Contudo, nem sempre foi assim. Em Portugal, inicialmente limitado a um grupo restrito da realeza e daqueles que tinham posses para o fazer, o acesso à praia só se difundiu entre outros grupos sociais na segunda metade do século XIX. Mas desde 1867, ano em que Cascais alcançou o estatuto de praia da corte, até aos dias de hoje, o referido acesso tornou-se bem mais democrático. Algo semelhante ter-se-á passado em todo o mundo. Como prova, a série “Hotel à Beira-Mar” diz-nos que sim, na Dinamarca. Ou seja, a praia nem sempre foi para todos. E, na verdade, Cascais também já não é o que era.
Mas, se praias há muitas, pessoas são ainda mais. E por isso, em conjunto, dão origem a inúmeras realidades.
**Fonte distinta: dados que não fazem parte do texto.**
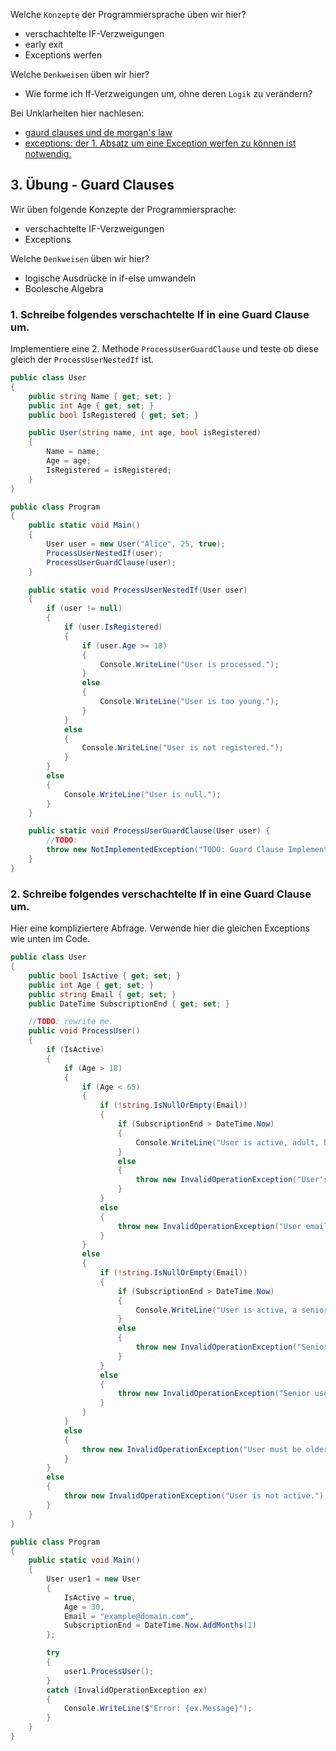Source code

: Welche ``Konzepte`` der Programmiersprache üben wir hier?
* verschachtelte IF-Verzweigungen
* early exit 
* Exceptions werfen

Welche ``Denkweisen`` üben wir hier?
* Wie forme ich If-Verzweigungen um, ohne deren ``Logik`` zu verändern?

Bei Unklarheiten hier nachlesen: 
* [gaurd clauses und de morgan's law](https://github.com/MrStrelow/BBRZ/blob/main/JET/modul_1_c%23_basics/L02BasicProgrammingConcepts/Skripten/L02.3GuardClauses.md)
* [exceptions: der 1. Absatz um eine Exception werfen zu können ist notwendig.](https://github.com/MrStrelow/BBRZ/blob/main/JET/modul_1_c%23_basics/L02BasicProgrammingConcepts/Skripten/L02.7Exceptions.md)

## 3. Übung - Guard Clauses

Wir üben folgende Konzepte der Programmiersprache:
* verschachtelte IF-Verzweigungen
* Exceptions

Welche ``Denkweisen`` üben wir hier?
* logische Ausdrücke in if-else umwandeln
* Boolesche Algebra

### 1. Schreibe folgendes verschachtelte If in eine Guard Clause um.
Implementiere eine 2. Methode ``ProcessUserGuardClause`` und teste ob diese gleich der ``ProcessUserNestedIf`` ist.

```csharp
public class User
{
    public string Name { get; set; }
    public int Age { get; set; }
    public bool IsRegistered { get; set; }

    public User(string name, int age, bool isRegistered)
    {
        Name = name;
        Age = age;
        IsRegistered = isRegistered;
    }
}

public class Program
{
    public static void Main()
    {
        User user = new User("Alice", 25, true);
        ProcessUserNestedIf(user);
        ProcessUserGuardClause(user);
    }

    public static void ProcessUserNestedIf(User user)
    {
        if (user != null)
        {
            if (user.IsRegistered)
            {
                if (user.Age >= 18)
                {
                    Console.WriteLine("User is processed.");
                }
                else
                {
                    Console.WriteLine("User is too young.");
                }
            }
            else
            {
                Console.WriteLine("User is not registered.");
            }
        }
        else
        {
            Console.WriteLine("User is null.");
        }
    }

    public static void ProcessUserGuardClause(User user) {
        //TODO:
        throw new NotImplementedException("TODO: Guard Clause Implementierung der Methode: ProcessUserNestedIf");
    }
}


```

### 2. Schreibe folgendes verschachtelte If in eine Guard Clause um.
Hier eine kompliziertere Abfrage.
Verwende hier die gleichen Exceptions wie unten im Code.

```csharp
public class User
{
    public bool IsActive { get; set; }
    public int Age { get; set; }
    public string Email { get; set; }
    public DateTime SubscriptionEnd { get; set; }

    //TODO: rewrite me. 
    public void ProcessUser()
    {
        if (IsActive)
        {
            if (Age > 18)
            {
                if (Age < 65)
                {
                    if (!string.IsNullOrEmpty(Email))
                    {
                        if (SubscriptionEnd > DateTime.Now)
                        {
                            Console.WriteLine("User is active, adult, has a valid email, and an active subscription.");
                        }
                        else
                        {
                            throw new InvalidOperationException("User's subscription has expired.");
                        }
                    }
                    else
                    {
                        throw new InvalidOperationException("User email is missing.");
                    }
                }
                else
                {
                    if (!string.IsNullOrEmpty(Email))
                    {
                        if (SubscriptionEnd > DateTime.Now)
                        {
                            Console.WriteLine("User is active, a senior, has a valid email, and an active subscription.");
                        }
                        else
                        {
                            throw new InvalidOperationException("Senior user's subscription has expired.");
                        }
                    }
                    else
                    {
                        throw new InvalidOperationException("Senior user email is missing.");
                    }
                }
            }
            else
            {
                throw new InvalidOperationException("User must be older than 18.");
            }
        }
        else
        {
            throw new InvalidOperationException("User is not active.");
        }
    }
}

public class Program
{
    public static void Main()
    {
        User user1 = new User
        {
            IsActive = true,
            Age = 30,
            Email = "example@domain.com",
            SubscriptionEnd = DateTime.Now.AddMonths(1)
        };

        try
        {
            user1.ProcessUser();
        }
        catch (InvalidOperationException ex)
        {
            Console.WriteLine($"Error: {ex.Message}");
        }
    }
}

```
Há praias públicas, felizmente a maioria. Há praias privadas. Há praias com areia fina, areia grossa e de cores diferentes. Às vezes, há demasiada areia na praia. E há praias sem areia, com pedras. Há praias com dunas. Há praias onde havia dunas. Há praias sequestradas e intimidadas pelo Homem. Há praias de difícil acesso, mais livres. Há praias pequenas e há praias grandes. Há praias fluviais. Há praias artificiais. Há praias para nudistas. Há praias que os cães podem frequentar. Há praias que não são para nudistas nem para cães. Há praias com bolas de Berlim. Com e sem creme. Há praias sem bolas de Berlim. Há praias onde muitos morreram. Há praias cheias de vida. Há praias com história. Há praias da nossa memória. Há praias em todo o mundo e há mundo em todas as praias.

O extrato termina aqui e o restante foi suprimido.